[Exercise data Boundary: Start]

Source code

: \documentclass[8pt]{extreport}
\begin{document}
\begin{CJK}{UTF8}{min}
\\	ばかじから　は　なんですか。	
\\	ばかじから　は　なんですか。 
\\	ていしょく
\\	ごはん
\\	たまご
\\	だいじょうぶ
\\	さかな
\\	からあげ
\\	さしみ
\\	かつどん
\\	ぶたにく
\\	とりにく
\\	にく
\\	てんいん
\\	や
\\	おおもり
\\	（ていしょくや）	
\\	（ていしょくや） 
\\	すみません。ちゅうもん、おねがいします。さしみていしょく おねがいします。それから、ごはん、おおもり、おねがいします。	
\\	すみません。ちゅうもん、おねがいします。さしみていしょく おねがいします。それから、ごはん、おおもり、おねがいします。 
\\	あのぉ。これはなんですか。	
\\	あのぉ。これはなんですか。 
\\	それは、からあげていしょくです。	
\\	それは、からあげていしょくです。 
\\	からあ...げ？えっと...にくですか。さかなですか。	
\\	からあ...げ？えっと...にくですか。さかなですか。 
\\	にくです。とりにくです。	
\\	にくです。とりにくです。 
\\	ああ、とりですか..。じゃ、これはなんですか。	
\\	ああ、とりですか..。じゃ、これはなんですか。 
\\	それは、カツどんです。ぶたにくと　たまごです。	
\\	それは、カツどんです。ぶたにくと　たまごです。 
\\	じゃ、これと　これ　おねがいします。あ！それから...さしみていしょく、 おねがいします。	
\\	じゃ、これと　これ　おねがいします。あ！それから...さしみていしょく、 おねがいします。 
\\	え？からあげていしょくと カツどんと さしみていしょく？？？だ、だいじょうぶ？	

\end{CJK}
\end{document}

[Exercise data Boundary: End]

== Exercise brief ==
Go through the data above line by line, count those that contain the string "カツどんです", and reply with the count only.

== Solution ==
2